Ride Shotgun in the 2021 Ford Bronco Two-Door (Hagerty)
Pale Michigan dust swirls through the open roof of the 2021 Ford Bronco as we jostle down the 18-degree incline and surf up a 19-degree hill. Around a bend, a placid basin of water appears and the Ford engineer hardly lifts the throttle as we splash through it, producing giant fluid arcs on either side. Amazingly, none of it invades the doorless sides of the 4×4.

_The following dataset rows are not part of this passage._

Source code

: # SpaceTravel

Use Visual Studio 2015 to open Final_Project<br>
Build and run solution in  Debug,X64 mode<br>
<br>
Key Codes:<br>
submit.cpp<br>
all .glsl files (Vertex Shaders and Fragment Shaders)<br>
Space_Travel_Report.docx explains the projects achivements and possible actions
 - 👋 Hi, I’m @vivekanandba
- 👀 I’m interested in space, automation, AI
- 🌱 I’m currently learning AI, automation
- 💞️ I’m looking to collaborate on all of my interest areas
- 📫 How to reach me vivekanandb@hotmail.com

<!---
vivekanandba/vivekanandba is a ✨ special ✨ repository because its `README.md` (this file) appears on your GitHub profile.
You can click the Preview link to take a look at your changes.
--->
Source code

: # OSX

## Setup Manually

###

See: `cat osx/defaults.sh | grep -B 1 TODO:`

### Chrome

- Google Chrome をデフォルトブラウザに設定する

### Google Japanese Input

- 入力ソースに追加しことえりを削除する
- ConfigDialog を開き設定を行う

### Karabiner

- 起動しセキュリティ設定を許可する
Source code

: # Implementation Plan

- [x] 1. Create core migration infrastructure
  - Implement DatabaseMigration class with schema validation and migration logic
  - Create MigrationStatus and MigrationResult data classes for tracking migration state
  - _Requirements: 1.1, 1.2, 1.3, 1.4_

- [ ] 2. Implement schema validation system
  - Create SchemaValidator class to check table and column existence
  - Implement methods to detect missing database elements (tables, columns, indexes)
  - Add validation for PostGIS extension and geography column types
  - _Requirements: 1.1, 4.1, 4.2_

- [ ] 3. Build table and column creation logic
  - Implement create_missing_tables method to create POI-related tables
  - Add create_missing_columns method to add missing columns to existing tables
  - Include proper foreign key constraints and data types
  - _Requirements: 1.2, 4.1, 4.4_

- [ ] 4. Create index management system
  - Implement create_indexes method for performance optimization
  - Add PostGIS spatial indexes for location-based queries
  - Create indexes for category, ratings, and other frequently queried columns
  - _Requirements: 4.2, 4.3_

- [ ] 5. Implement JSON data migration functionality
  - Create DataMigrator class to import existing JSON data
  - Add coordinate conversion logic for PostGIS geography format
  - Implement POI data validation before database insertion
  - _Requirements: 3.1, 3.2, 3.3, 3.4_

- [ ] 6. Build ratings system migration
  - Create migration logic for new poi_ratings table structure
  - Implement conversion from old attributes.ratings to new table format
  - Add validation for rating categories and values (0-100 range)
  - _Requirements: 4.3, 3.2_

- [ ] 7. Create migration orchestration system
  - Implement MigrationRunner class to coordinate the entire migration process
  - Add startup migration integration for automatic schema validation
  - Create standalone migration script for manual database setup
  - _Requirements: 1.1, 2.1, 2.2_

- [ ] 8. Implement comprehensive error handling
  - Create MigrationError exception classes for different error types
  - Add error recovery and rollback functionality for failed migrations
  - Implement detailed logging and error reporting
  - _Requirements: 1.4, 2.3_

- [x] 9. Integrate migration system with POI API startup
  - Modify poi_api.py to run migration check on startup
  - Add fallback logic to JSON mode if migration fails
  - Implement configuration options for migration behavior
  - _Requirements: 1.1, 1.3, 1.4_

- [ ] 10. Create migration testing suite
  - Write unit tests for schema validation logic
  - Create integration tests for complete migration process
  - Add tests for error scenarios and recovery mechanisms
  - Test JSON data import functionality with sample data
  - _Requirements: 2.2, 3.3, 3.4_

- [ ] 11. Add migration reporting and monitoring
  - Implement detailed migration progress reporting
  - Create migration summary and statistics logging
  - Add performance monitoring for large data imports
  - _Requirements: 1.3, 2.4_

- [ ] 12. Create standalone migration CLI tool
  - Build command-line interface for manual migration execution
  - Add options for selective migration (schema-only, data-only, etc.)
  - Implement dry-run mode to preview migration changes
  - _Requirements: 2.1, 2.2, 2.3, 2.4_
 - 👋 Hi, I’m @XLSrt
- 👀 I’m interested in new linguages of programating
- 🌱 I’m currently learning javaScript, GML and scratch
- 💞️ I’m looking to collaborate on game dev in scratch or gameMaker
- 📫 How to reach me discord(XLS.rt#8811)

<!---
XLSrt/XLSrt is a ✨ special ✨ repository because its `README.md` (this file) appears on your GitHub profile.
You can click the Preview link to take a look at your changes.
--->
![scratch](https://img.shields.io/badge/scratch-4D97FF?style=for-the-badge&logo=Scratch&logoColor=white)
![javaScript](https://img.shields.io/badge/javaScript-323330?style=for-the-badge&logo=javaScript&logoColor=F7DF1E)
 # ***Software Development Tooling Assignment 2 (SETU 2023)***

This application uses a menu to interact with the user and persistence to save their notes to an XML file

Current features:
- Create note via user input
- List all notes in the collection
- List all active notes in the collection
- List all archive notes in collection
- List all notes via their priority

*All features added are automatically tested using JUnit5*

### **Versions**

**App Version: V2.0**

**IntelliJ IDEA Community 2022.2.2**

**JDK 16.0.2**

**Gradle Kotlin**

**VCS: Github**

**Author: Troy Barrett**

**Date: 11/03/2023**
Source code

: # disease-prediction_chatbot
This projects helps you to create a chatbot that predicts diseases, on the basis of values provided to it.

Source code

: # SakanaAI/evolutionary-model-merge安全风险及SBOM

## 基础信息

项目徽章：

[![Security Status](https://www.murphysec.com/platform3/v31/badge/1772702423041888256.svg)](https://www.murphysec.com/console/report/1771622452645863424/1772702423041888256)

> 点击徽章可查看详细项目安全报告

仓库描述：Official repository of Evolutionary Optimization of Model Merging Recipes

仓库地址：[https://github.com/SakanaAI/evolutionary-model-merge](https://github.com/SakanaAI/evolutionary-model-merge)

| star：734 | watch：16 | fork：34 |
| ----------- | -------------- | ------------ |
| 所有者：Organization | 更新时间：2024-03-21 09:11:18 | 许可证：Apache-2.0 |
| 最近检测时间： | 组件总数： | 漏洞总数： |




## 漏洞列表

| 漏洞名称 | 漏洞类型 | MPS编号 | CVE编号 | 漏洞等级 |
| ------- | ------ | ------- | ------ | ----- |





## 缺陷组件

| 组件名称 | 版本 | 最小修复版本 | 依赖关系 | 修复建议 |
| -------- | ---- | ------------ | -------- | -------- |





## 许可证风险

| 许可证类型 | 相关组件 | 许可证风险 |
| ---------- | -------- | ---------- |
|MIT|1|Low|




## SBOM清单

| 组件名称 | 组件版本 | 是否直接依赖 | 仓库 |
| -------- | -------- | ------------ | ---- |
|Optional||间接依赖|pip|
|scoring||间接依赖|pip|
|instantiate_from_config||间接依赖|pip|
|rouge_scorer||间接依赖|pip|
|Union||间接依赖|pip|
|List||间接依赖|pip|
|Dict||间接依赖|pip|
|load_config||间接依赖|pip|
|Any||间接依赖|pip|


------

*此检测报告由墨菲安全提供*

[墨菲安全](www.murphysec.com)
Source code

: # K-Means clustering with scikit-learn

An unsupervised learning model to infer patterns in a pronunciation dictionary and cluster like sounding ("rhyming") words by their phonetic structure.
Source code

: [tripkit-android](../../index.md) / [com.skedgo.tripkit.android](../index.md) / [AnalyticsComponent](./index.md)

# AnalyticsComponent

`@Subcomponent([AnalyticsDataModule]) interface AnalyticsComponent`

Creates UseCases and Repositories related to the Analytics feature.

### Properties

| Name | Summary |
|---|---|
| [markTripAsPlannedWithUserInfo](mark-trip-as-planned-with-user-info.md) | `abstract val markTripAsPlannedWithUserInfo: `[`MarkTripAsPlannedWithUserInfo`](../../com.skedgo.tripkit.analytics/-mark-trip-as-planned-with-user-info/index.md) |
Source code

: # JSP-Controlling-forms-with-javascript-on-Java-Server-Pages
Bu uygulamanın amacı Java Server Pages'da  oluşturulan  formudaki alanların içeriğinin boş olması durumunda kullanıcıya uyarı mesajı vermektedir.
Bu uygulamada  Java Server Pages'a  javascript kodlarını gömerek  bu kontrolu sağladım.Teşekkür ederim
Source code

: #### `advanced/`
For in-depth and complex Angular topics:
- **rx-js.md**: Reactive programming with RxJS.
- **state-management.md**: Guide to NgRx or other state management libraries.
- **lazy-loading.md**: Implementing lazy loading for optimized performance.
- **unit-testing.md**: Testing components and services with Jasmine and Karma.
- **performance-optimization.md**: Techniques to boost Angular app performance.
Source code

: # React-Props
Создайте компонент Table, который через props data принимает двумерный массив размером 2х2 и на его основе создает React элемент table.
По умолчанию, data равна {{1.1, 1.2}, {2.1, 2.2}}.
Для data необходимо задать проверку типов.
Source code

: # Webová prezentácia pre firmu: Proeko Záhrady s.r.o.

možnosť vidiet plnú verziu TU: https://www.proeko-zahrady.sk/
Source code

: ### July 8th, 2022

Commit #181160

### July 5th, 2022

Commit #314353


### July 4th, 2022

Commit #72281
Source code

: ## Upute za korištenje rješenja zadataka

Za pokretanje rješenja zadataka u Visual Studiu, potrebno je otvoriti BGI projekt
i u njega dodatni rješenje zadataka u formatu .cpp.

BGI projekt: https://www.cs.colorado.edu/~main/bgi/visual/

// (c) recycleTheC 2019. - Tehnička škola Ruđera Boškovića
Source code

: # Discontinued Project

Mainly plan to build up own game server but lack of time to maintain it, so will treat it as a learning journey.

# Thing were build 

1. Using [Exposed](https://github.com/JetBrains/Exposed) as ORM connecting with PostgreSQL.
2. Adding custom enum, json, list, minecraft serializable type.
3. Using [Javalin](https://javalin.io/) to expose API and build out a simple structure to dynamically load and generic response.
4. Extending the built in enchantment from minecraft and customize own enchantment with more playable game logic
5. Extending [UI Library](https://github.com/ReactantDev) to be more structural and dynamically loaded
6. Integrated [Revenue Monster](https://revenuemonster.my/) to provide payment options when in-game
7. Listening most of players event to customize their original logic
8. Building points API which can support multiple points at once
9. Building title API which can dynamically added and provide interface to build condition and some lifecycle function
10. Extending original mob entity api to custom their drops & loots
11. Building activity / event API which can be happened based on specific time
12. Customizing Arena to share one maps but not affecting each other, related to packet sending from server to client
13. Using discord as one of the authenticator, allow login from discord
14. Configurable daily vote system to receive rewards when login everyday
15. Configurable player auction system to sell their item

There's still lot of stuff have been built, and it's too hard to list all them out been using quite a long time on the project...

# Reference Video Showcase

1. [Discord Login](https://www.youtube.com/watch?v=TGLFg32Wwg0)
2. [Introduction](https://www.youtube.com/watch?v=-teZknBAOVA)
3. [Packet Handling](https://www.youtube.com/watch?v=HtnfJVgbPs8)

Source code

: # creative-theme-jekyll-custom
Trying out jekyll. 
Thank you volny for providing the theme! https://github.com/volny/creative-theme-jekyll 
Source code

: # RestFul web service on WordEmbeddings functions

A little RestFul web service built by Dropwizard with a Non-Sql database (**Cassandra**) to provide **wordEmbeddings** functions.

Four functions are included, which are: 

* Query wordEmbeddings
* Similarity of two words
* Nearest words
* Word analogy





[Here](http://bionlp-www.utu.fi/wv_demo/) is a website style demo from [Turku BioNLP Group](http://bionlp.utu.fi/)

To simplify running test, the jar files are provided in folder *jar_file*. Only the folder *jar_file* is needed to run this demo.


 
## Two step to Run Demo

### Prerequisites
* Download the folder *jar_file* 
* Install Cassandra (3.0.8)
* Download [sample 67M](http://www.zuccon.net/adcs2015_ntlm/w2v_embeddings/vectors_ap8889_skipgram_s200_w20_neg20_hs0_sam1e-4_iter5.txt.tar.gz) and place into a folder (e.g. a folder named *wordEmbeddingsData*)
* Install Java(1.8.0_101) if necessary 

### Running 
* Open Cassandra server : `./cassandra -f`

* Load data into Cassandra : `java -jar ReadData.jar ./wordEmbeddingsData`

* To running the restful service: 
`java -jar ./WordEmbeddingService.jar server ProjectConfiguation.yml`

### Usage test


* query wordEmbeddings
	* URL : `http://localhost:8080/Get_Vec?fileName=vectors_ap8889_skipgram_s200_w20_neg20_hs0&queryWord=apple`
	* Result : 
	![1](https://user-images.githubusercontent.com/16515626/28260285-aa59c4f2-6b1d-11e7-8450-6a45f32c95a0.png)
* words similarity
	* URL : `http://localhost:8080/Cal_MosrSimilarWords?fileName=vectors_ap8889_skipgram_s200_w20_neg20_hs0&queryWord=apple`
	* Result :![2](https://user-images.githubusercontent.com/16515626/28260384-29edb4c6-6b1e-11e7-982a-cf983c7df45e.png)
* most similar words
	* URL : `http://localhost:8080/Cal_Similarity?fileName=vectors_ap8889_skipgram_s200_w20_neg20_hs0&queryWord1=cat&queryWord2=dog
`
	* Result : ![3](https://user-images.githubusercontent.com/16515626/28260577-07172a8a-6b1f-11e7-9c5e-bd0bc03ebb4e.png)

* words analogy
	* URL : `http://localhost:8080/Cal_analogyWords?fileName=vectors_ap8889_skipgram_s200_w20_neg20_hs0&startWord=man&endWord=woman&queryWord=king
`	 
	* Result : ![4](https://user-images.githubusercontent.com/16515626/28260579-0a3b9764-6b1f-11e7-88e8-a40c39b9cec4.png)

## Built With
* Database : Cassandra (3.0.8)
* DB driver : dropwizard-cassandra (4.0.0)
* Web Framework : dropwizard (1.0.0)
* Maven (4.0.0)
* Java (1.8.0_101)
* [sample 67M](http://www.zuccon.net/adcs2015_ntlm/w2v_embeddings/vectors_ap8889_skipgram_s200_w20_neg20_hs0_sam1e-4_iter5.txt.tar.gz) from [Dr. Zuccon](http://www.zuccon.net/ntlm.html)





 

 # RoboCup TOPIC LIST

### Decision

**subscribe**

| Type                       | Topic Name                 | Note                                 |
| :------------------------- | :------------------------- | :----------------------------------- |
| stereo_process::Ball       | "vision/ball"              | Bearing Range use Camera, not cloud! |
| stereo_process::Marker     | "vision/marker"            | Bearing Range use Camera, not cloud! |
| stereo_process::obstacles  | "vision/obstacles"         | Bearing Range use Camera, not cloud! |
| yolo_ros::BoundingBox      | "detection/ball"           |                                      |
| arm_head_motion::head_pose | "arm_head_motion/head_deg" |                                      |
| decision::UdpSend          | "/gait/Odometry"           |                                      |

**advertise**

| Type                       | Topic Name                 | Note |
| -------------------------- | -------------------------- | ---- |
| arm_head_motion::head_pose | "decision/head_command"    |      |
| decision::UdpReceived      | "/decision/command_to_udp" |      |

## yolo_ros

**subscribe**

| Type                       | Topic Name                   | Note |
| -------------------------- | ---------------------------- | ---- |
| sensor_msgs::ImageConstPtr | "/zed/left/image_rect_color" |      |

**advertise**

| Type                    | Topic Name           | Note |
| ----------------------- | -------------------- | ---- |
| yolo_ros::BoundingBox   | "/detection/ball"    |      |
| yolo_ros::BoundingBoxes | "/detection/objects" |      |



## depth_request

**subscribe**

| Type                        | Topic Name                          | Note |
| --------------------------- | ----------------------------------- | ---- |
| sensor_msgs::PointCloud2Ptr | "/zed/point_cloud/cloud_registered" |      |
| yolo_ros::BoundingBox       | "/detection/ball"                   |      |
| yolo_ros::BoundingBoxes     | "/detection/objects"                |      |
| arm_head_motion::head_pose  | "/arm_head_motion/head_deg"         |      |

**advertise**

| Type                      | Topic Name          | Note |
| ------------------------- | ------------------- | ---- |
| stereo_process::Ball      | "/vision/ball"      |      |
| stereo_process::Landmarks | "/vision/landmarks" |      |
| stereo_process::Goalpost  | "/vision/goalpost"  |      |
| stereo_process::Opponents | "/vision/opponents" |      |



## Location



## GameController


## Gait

We’re at an off-road park in Holly, Michigan, riding along in the long-awaited 2021 Bronco and Bronco Sport. The park, barely a mile off I-75, isn’t yet open to the public, so Ford had plenty of time to sink wood poles, rig safari-style canvas tents and signs, and corral (sorry) Broncos old and new, street- and race-spec to an outdoor, socially-distanced bash. To help things along, Hagerty provided a light blue, 1971 Bronco pickup, which we rumbled around a very short, mildly-graded loop of the sprawling park.
“How dirty do you want to get?” our guide had said, gesturing toward a pair of black two-door Broncos wearing Sasquatch-spec 35-inch rubber, one of which had the doors and top removed. Naturally, we opted for the plein-air experience.
The compact two-door Bronco equipped with the Sasquatch’s trail-tackling hardware is the most capable configuration of the family, whose membership currently sits at three. Its wheelbase is over two feet shorter than that of its four-door sibling, and 35-inch rubber grants it the most boastworthy numbers: 11.6-inch ground clearance and 43-degree approach, 29.0-degree breakover, and 37.2-degree departure angles. Maximum water fording sits at 33.5 inches. Along with the biggest and beefiest rubber on the options list (Goodyear 315/70R17) and 17-inch beadlock-capable wheels, the Sasquatch package provides front and rear locking differentials, a 4.7 final drive ration, and an electromagnetic transfer case. You also get heavy-duty Bilstein monotube shocks. To allow for maximum off-road fun fender flares complement the additional ground clearance.